Echinococcal disease is an endemic disease for eastern Mediterranean countries. Various types of kidney involvement have been reported. Here, we report the first case of echinococcal disease on a transplanted kidney in a patient who was successfully treated with albendazole alone. The patient (a 38-year-old female) was evaluated for elevated creatinine levels 7 months after receiving a living-donor allograft. Standard immunosuppression therapy protocols were applied. Tacrolimus level was normal, and the patient was compliant with treatment. Creatinine level was 1.91 mg/dL (baseline: 1.2 mg/dL); proteinuria level was 1300 mg/day. The graft was found to be normal, as evaluated with standard sonographic methods. A kidney biopsy was performed, which showed that part of the cortical parenchyme was infiltrated by echinococcal protoscolices with hooklets. Because there were no cysts present on the graft, we concluded that disease was at an early stage. The patient was given albendazole for 3 months. After therapy, all echinococcal structures disappeared. Her creatinine level dropped to baseline, and proteinuria resolved. Echinococcal disease can affect transplanted kidneys. Albendazole is a valuable treatment option for patients who are not candidates for surgical resection.


Key words : Hydatid cyst, Hydatid disease, Renal transplantation

Introduction

Echinococcal disease (hydatid cyst) is an endemic disease for eastern Mediterranean countries.1 It is caused by larval stages of cestode Echinococcus species. Humans are accidental hosts of this parasite. The most common site of involvement is the liver, preceded by the lungs and brain. Kidneys are involved in only 2% to 3% of cases.2 Kidney involvement in various forms has been reported, including the following: direct invasion from liver; glomerulonephritis due to antigens; and, rarely, isolated renal involvement.2 Patients are usually asymptomatic, but complications such as cyst infection or rupture can cause symptoms. Diagnosis rarely requires histopathologic methods.
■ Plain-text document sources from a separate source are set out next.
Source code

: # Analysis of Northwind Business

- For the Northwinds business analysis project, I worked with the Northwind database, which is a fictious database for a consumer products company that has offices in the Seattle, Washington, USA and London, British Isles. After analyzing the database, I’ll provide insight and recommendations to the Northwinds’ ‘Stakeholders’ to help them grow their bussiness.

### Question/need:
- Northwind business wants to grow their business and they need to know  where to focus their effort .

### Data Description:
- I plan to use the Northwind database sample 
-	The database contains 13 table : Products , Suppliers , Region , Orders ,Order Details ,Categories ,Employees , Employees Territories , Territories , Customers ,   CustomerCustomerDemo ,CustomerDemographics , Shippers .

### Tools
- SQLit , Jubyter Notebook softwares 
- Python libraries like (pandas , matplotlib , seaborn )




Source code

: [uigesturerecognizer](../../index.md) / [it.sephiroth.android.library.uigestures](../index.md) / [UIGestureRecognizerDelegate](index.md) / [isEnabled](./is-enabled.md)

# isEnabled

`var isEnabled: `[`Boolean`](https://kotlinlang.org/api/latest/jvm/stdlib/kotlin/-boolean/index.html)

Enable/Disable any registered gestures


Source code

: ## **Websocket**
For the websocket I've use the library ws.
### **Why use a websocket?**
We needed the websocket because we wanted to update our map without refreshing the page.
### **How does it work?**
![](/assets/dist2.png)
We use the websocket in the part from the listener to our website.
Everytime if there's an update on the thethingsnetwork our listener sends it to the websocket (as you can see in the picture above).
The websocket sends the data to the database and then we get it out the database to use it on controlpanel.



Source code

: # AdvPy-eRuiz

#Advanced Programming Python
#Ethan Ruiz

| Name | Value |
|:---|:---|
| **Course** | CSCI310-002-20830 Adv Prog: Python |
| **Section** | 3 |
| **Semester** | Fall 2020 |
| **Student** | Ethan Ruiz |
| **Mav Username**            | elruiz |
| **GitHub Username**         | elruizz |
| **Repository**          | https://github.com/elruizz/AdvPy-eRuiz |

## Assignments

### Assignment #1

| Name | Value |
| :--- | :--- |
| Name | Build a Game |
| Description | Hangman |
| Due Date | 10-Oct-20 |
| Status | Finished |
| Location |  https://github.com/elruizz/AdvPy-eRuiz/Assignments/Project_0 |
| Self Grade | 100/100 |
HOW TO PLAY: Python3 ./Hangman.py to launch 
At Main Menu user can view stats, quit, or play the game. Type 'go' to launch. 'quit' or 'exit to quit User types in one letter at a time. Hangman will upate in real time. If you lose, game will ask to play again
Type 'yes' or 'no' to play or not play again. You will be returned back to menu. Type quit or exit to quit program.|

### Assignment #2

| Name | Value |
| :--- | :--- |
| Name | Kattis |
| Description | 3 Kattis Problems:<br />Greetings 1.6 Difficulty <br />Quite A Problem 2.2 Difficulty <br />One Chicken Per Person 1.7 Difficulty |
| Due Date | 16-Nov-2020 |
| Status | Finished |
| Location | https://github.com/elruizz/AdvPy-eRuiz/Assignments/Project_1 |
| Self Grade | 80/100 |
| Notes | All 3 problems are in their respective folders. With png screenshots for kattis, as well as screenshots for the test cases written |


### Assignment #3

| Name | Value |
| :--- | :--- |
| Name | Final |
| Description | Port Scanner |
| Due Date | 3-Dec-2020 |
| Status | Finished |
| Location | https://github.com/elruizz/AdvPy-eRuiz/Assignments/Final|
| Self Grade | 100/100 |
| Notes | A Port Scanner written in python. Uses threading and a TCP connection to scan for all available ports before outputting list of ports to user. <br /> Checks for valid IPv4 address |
Hydatid disease is prevalent in Turkey. The most up-to-date study belongs to Yazar and associates with the help of the Turkish Ministry of Health. This study reported that the 5-year incidence of hydatid disease was 6.3/100 000.3 The study unfortunately lacked data from Istanbul and Ankara, the most populated Turkish cities.3 Literature on hydatid cysts in the Turkish renal transplant population is scarce. Cavdar and associates reported a case involving the native kidney in a renal transplant recipient.4 Here, we report the first case of echinococcal disease on a transplanted kidney diagnosed with an indication biopsy.

Case Report

A 38-year-old female patient was evaluated for elevated creatinine levels 7 months after she received a living-donor allograft. She was given methyl-prednisolone, mycophenolate mofetil, and tacro-limus for immunosuppression. Her tacrolimus level was normal, and she was compliant with treatment. Her creatinine level was 1.91 mg/dL (baseline: 1.2 mg/dL). She had a proteinuria of 1300 mg/day. The graft was sonographically normal. A kidney biopsy was performed, which showed no signs of acute rejection. However, a part of cortical parenchyme was infiltrated by echinococcal protoscolices with hooklets (Figure 1). The patient denied any animal contact. Hemagglutination test was negative. Liver function tests were normal. There were no cysts on the liver, implying primary renal disease. Because there were no cysts on the renal graft, we concluded that disease was at an early stage. The patient’s clinical status was excellent; therefore, we did not want to perform a graft nephrectomy.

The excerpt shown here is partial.